Il Tribunale Supremo ha emesso una condanna a 24 anni di carcere per l'ex ministro José Luis Ábalos nel caso Koldo. Suo figlio Víctor ha espresso in televisione la sua rabbia e il suo dolore, affermando che suo padre morirà in prigione. Nel frattempo, l'imprenditore Aldama, con una condanna minore, non entra in carcere. Questa disparità ha generato indignazione e un forte malessere sociale per la percezione di disuguaglianza nelle pene.
L'algoritmo giudiziario: quando la tecnologia non risolve la disuguaglianza ⚖️
Nell'ambito dello sviluppo di software giudiziario, l'assegnazione delle pene potrebbe beneficiare di sistemi di supporto alle decisioni basati sui dati. Un algoritmo addestrato con migliaia di sentenze precedenti permetterebbe di valutare la coerenza delle condanne, rilevando pregiudizi nell'applicazione della legge.

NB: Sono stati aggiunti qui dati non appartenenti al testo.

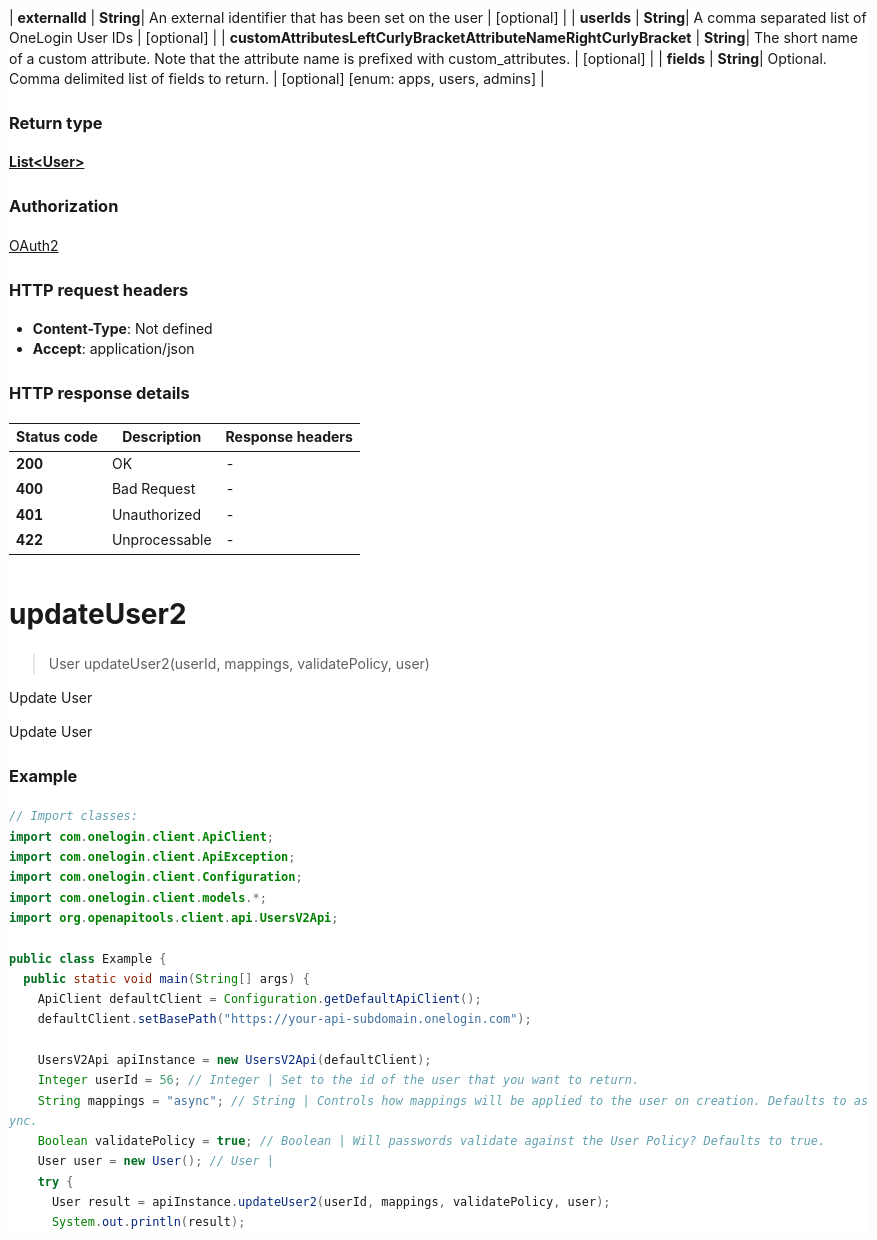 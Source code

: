 | **externalId** | **String**| An external identifier that has been set on the user | [optional] |
| **userIds** | **String**| A comma separated list of OneLogin User IDs | [optional] |
| **customAttributesLeftCurlyBracketAttributeNameRightCurlyBracket** | **String**| The short name of a custom attribute. Note that the attribute name is prefixed with custom_attributes. | [optional] |
| **fields** | **String**| Optional. Comma delimited list of fields to return. | [optional] [enum: apps, users, admins] |

### Return type

[**List&lt;User&gt;**](User.md)

### Authorization

[OAuth2](../README.md#OAuth2)

### HTTP request headers

 - **Content-Type**: Not defined
 - **Accept**: application/json

### HTTP response details
| Status code | Description | Response headers |
|-------------|-------------|------------------|
| **200** | OK |  -  |
| **400** | Bad Request |  -  |
| **401** | Unauthorized |  -  |
| **422** | Unprocessable |  -  |

<a name="updateUser2"></a>
# **updateUser2**
> User updateUser2(userId, mappings, validatePolicy, user)

Update User

Update User

### Example
```java
// Import classes:
import com.onelogin.client.ApiClient;
import com.onelogin.client.ApiException;
import com.onelogin.client.Configuration;
import com.onelogin.client.models.*;
import org.openapitools.client.api.UsersV2Api;

public class Example {
  public static void main(String[] args) {
    ApiClient defaultClient = Configuration.getDefaultApiClient();
    defaultClient.setBasePath("https://your-api-subdomain.onelogin.com");

    UsersV2Api apiInstance = new UsersV2Api(defaultClient);
    Integer userId = 56; // Integer | Set to the id of the user that you want to return.
    String mappings = "async"; // String | Controls how mappings will be applied to the user on creation. Defaults to async.
    Boolean validatePolicy = true; // Boolean | Will passwords validate against the User Policy? Defaults to true.
    User user = new User(); // User | 
    try {
      User result = apiInstance.updateUser2(userId, mappings, validatePolicy, user);
      System.out.println(result);
```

Tuttavia, l'implementazione dell'intelligenza artificiale nei tribunali richiede trasparenza e audit costante. Altrimenti, si corre il rischio di automatizzare l'ingiustizia invece di correggerla, replicando modelli di disuguaglianza che la cittadinanza già percepisce in casi come quello di Ábalos.
La misura: un articolo di lusso per certi condannati 📏
La giustizia spagnola sembra avere una misura con sconto per gli imprenditori e un'altra d'oro massiccio per i politici. Aldama, con meno anni di condanna, gode della sua libertà mentre Ábalos si prepara per un lungo soggiorno. Forse il sistema giudiziario dovrebbe vendere le sue misure su Amazon, con spedizione Prime, in modo che tutti abbiano lo stesso modello. O meglio, che i giudici usino un'app che unifichi i criteri, anche se sicuramente qualcuno troverebbe un bug per saltare la fila.